Bernice was born November 20, 1935, to Joseph and Anna Werner of Queens, New York. In a sign of academic tidings to come, in 1953 she graduated from Richmond Hill High School Summa Cum Laude. Bernice received her BA from Queens College and was invited to join the Phi Beta Kappa Society. In 1956, she married Robert Williams; their son, David, was born in 1957. This marriage ended in 1972. Bernice received her Master's (1964) and PhD in English from the City University of New York (1969). While her first choice of graduate study was George Eliot, Bernice was persuaded to study George Meredith, as he was perceived to be more respectable; besides, not much had been written about his self-education as a poet. Like Bernice, George Meredith also lived a very interesting life.
Bernice joined the faculty at Southwestern at Memphis College (now Rhodes College) in 1966 (as Lecturer; then Assistant Professor in 1969; later, Associate Professor) and resigned in 1984. During her tenure, she served as Chair of the Department of English, Director of the Freshman Program, and Director of the Writing Laboratory. She was a formidable, devoted, most encouraging teacher who inspired her students to achieve their best. It was at Rhodes that one of her undergrads, Sharon Dicks, introduced Bernice to her father, George Dicks, PhD, who was visiting on Parents' Weekend, from Plattsburgh, NY. Bernice and George married in 1983. Across the world, they shared a life of adventure.
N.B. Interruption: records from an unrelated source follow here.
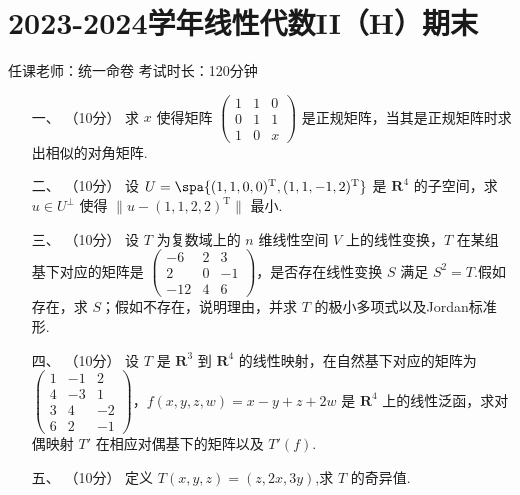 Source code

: \section*{2023-2024学年线性代数II（H）期末}

\begin{center}
    任课老师：统一命卷\hspace{4em} 考试时长：120分钟
\end{center}

\begin{enumerate}
    \item[一、]（10分）
    求 $x$ 使得矩阵 $\begin{pmatrix}
        1 & 1 & 0 \\
        0 & 1 & 1 \\
        1 & 0 & x
    \end{pmatrix}$ 是正规矩阵，当其是正规矩阵时求出相似的对角矩阵.

    \item[二、]（10分）
    设 $U = \spa\{(1,1,0,0)^{\mathrm{T}},(1,1,-1,2)^{\mathrm{T}}\}$ 是 $\mathbf{R}^4$ 的子空间，求 $u \in U^\perp$ 使得 $\lVert u - (1,1,2,2)^{\mathrm{T}} \rVert$ 最小.

    \item[三、]（10分）
    设 $T$ 为复数域上的 $n$ 维线性空间 $V$ 上的线性变换，$T$ 在某组基下对应的矩阵是 $\begin{pmatrix}
        -6 & 2 & 3 \\
        2 & 0 & -1 \\
        -12 & 4 & 6
    \end{pmatrix}$，是否存在线性变换 $S$ 满足 $S^2 = T$.假如存在，求 $S$；假如不存在，说明理由，并求 $T$ 的极小多项式以及Jordan标准形.

    \item[四、]（10分）
    设 $T$ 是 $\mathbf{R}^3$ 到 $\mathbf{R}^4$ 的线性映射，在自然基下对应的矩阵为 $\begin{pmatrix}
        1 & -1 & 2 \\
        4 & -3 & 1 \\
        3 & 4 & -2 \\
        6 & 2 & -1
    \end{pmatrix}$，$f(x,y,z,w) = x - y + z + 2w$ 是 $\mathbf{R}^4$ 上的线性泛函，求对偶映射 $T'$ 在相应对偶基下的矩阵以及 $T'(f)$.

    \item[五、]（10分）
    定义 $T(x,y,z) = (z,2x,3y)$,求 $T$ 的奇异值.


\end{enumerate}
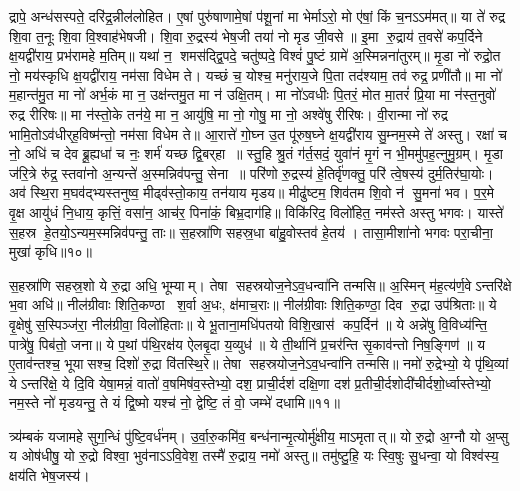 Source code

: द्रापे॒ अन्ध॑सस्पते॒ दरि॑द्र॒न्नील॑लोहित। ए॒षां पुरु॑षाणामे॒षां प॑शू॒नां मा भेर्माऽरो॒ मो ए॑षां॒ किं च॒नऽऽम॑मत्॥ या ते॑ रुद्र शि॒वा त॒नूः शि॒वा वि॒श्वाह॑भेषजी। शि॒वा रु॒द्रस्य॑ भेष॒जी तया॑ नो मृड जी॒वसे॥ इ॒मा रु॒द्राय॑ त॒वसे॑ कप॒र्दिने क्ष॒यद्वी॑राय॒ प्रभ॑रामहे म॒तिम्॥ यथा॑ न॒ शमस॑द्द्वि॒पदे॒ चतु॑ष्पदे॒ विश्वं॑ पु॒ष्टं ग्रामे॑ अ॒स्मिन्नना॑तुरम्॥ मृ॒डा नो॑ रुद्रो॒त नो॒ मय॑स्कृधि क्ष॒यद्वी॑राय॒ नम॑सा विधेम ते। यच्छं च॒ योश्च॒ मनु॑राय॒जे पि॒ता तद॑श्याम॒ तव॑ रुद्र॒ प्रणी॑तौ॥ मा नो॑ म॒हान्त॑मु॒त मा नो॑ अर्भ॒कं मा न॒ उक्ष॑न्तमु॒त मा न॑ उक्षि॒तम्। मा नो॑ऽवधीः पि॒तरं॒ मोत मा॒तरं॑ प्रि॒या मा न॑स्त॒नुवो॑ रुद्र रीरिषः॥ मा न॑स्तो॒के तन॑ये॒ मा न॒ आयु॑षि॒ मा नो॒ गोषु॒ मा नो॒ अश्वे॑षु रीरिषः। वी॒रान्मा नो॑ रुद्र भामि॒तोऽव॑धीर्‌ह॒विष्म॑न्तो॒ नम॑सा विधेम ते॥ आ॒रात्ते॑ गो॒घ्न उ॒त पू॑रुष॒घ्ने क्ष॒यद्वी॑राय सु॒म्नम॒स्मे ते॑ अस्तु। रक्षा॑ च नो॒ अधि॑ च देव ब्रू॒ह्यधा॑ च नः॒ शर्म॑ यच्छ द्वि॒बर्‌हा॥ स्तु॒हि श्रु॒तं ग॑र्त॒सदं॒ युवा॑नं मृ॒गं न भी॒ममु॑पह॒त्नुमु॒ग्रम्। मृ॒डा ज॑रि॒त्रे रु॑द्र॒ स्तवा॑नो अ॒न्यन्ते॑ अ॒स्मन्निव॑पन्तु॒ सेना॥ परि॑णो रु॒द्रस्य॑ हे॒तिर्वृ॑णक्तु॒ परि॑ त्वे॒षस्य॑ दुर्म॒तिर॑घा॒योः। अव॑ स्थि॒रा म॒घव॑द्भ्यस्तनुष्व॒ मीढ्व॑स्तो॒काय॒ तन॑याय मृडय॥ मीढु॑ष्टम॒ शिव॑तम शि॒वो न॑ सु॒मना॑ भव। प॒र॒मे वृ॒क्ष आयु॑धं नि॒धाय॒ कृत्तिं॒ वसा॑न॒ आच॑र॒ पिना॑कं॒ बिभ्र॒दाग॑हि॥ विकि॑रिद॒ विलो॑हित॒ नम॑स्ते अस्तु भगवः। यास्ते॑ स॒हस्र हे॒तयो॒ऽन्यम॒स्मन्निव॑पन्तु॒ ताः॥ स॒हस्रा॑णि सहस्र॒धा बा॑हु॒वोस्तव॑ हे॒तय॑। तासा॒मीशा॑नो भगवः परा॒चीना॒ मुखा॑ कृधि॥१०॥ 

स॒हस्रा॑णि सहस्र॒शो ये रु॒द्रा अधि॒ भूम्याम्। तेषा सहस्रयोज॒ने\-ऽव॒धन्वा॑नि तन्मसि॥ अ॒स्मिन् म॑ह॒त्य॑र्ण॒वेऽन्तरि॑क्षे भ॒वा अधि॑॥ नील॑ग्रीवाः शिति॒कण्ठा श॒र्वा अ॒धः, क्ष॑माच॒राः॥ नील॑ग्रीवाः शिति॒कण्ठा॒ दिव रु॒द्रा उप॑श्रिताः॥ ये वृ॒क्षेषु॑ स॒स्पिञ्ज॑रा॒ नील॑ग्रीवा॒ विलो॑हिताः॥ ये भू॒ताना॒मधि॑पतयो विशि॒खास॑ कप॒र्दिन॑॥ ये अन्ने॑षु वि॒विध्य॑न्ति॒ पात्रे॑षु॒ पिब॑तो॒ जना\sn ॥ ये प॒थां प॑थि॒रक्ष॑य ऐलबृ॒दा य॒व्युध॑॥ ये ती॒र्थानि॑ प्र॒चर॑न्ति सृ॒काव॑न्तो निष॒ङ्गिण॑॥ य ए॒ताव॑न्तश्च॒ भूयासश्च॒ दिशो॑ रु॒द्रा वि॑तस्थि॒रे॥ तेषा सहस्रयोज॒नेऽव॒धन्वा॑नि तन्मसि॥ नमो॑ रु॒द्रेभ्यो॒ ये पृ॑थि॒व्यां येऽन्तरि॑क्षे॒ ये दि॒वि येषा॒मन्नं॒ वातो॑ व॒\ar षमिष॑व॒स्तेभ्यो॒ दश॒ प्राची॒र्दश॑ दक्षि॒णा दश॑ प्र॒तीची॒र्दशो\-दी॑चीर्दशो॒र्ध्वास्तेभ्यो॒ नम॒स्ते नो॑ मृडयन्तु॒ ते यं द्वि॒ष्मो यश्च॑ नो॒ द्वेष्टि॒ तं वो॒ जम्भे॑ दधामि॥११॥ 

\lbrack त्र्य॑म्बकं यजामहे सुग॒न्धिं पु॑ष्टि॒वर्ध॑नम्। उ॒र्वा॒रु॒कमि॑व॒ बन्ध॑नान्मृ॒त्योर्मु॑क्षीय॒ माऽमृतात्॥ यो रु॒द्रो अ॒ग्नौ यो अ॒प्सु य ओष॑धीषु॒ यो रु॒द्रो विश्वा॒ भुव॑नाऽऽवि॒वेश॒ तस्मै॑ रु॒द्राय॒ नमो॑ अस्तु॥ तमु॑ष्टु॒हि॒ यः स्वि॒षुः सु॒धन्वा॒ यो विश्व॑स्य॒ क्षय॑ति भेष॒जस्य॑। 

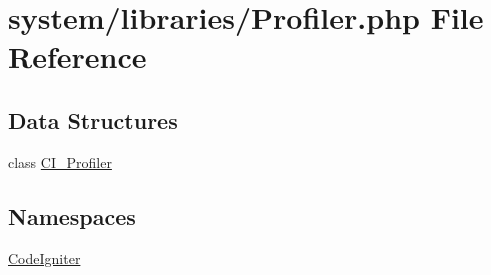 \hypertarget{system_2libraries_2profiler_8php}{\section{system/libraries/\-Profiler.php File Reference}
\label{system_2libraries_2profiler_8php}
}
\subsection*{Data Structures}
\begin{DoxyCompactItemize}
\item 
class \hyperlink{class_c_i___profiler}{C\-I\-\_\-\-Profiler}
\end{DoxyCompactItemize}
\subsection*{Namespaces}
\begin{DoxyCompactItemize}
\item 
\hyperlink{namespace_code_igniter}{Code\-Igniter}
\end{DoxyCompactItemize}
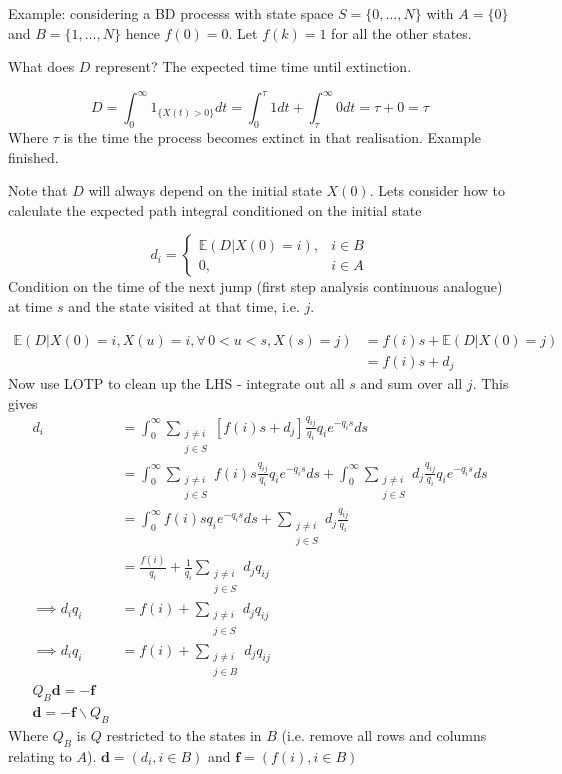 \documentclass{/home/janmebows/Documents/LatexTemplates/myassignment}
\begin{document}
Example: considering a BD processs with state space $S = \{0,\ldots,N\}$ with $A = \{0\}$ and $B = \{1,\ldots,N\}$ hence $f(0) = 0$.
Let $f(k) = 1$ for all the other states.

What does $D$ represent? The expected time time until extinction.

\[D = \int_0^\infty 1_{\{X(t) >0\}} dt = \int_0^\tau 1 dt + \int_\tau^\infty 0 dt = \tau +0 =\tau\]
Where $\tau$ is the time the process becomes extinct in that realisation. Example finished.

Note that $D$ will always depend on the initial state $X(0)$.
Lets consider how to calculate the expected path integral conditioned on the initial state

\[d_i = \begin{cases}
        \mathbb{E}\left(D | X(0) = i\right), &i \in B\\
        0,&i \in A
    \end{cases}\]
Condition on the time of the next jump (first step analysis continuous analogue) at time $s$ and the state visited at that time, i.e. $j$.

\begin{align*}
\mathbb{E}\left(D | X(0) = i, X(u) = i, \forall\, 0<u<s, X(s) = j\right)&= f(i)s + \mathbb{E}(D|X(0)=j)\\
        &= f(i)s + d_j
\end{align*}
Now use LOTP to clean up the LHS - integrate out all $s$ and sum over all $j$. This gives
\begin{align*}
d_i &= \int_0^\infty\sum_{\substack{j\neq i\\j \in S}}\left[f(i)s + d_j\right]\frac{q_{ij}}{q_i}q_i e^{-q_i s} ds\\
&=\int_0^\infty\sum_{\substack{j\neq i\\j \in S}}f(i)s\frac{q_{ij}}{q_i}q_i e^{-q_i s} ds +\int_0^\infty\sum_{\substack{j\neq i\\j \in S}}d_j\frac{q_{ij}}{q_i}q_i e^{-q_i s} ds  \\
&=\int_0^\infty f(i)s q_i e^{-q_i s} ds +\sum_{\substack{j\neq i\\j \in S}}d_j\frac{q_{ij}}{q_i}\\
&=\frac{f(i)}{q_i} + \frac1{q_i} \sum_{\substack{j\neq i\\j \in S}} d_j q_{ij}\\
\implies d_iq_i &= f(i) +  \sum_{\substack{j\neq i\\j \in S}} d_j q_{ij}\\
\implies d_iq_i &= f(i) +  \sum_{\substack{j\neq i\\j \in B}} d_j q_{ij}\\
Q_B \mathbf{d} = - \mathbf{f}\\
\mathbf{d} = -\mathbf{f} \backslash Q_B
\end{align*}
Where $Q_B$ is $Q$ restricted to the states in $B$ (i.e. remove all rows and columns relating to $A$). $\mathbf{d} = (d_i,i\in B)$ and $\mathbf{f} = (f(i),i\in B)$
\end{document}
Bernice spent two years in a combined faculty and recruiting staff position at the State University of New York in Plattsburgh. In 1987 Bernice and George moved to Asia, joining the faculty of the University of Maryland Asian Division. First in Korea, and then for three more years on Kadena, Okinawa, Bernice taught everything from the dreaded Freshman Composition to Victorian fiction and poetry. The course she most enjoyed creating and teaching overseas was Technical Writing, so she could help young military men and women further their careers in computing, manufacturing, and engineering fields. She took enormous delight in the spare beauty of clarity, the nimble precision of thought well expressed. Bernice had a wit as sharp as her ever-present blue pencil. Affectionately, friends at the Okinawa Writers' Guild nicknamed her the Godmother of Grammarians.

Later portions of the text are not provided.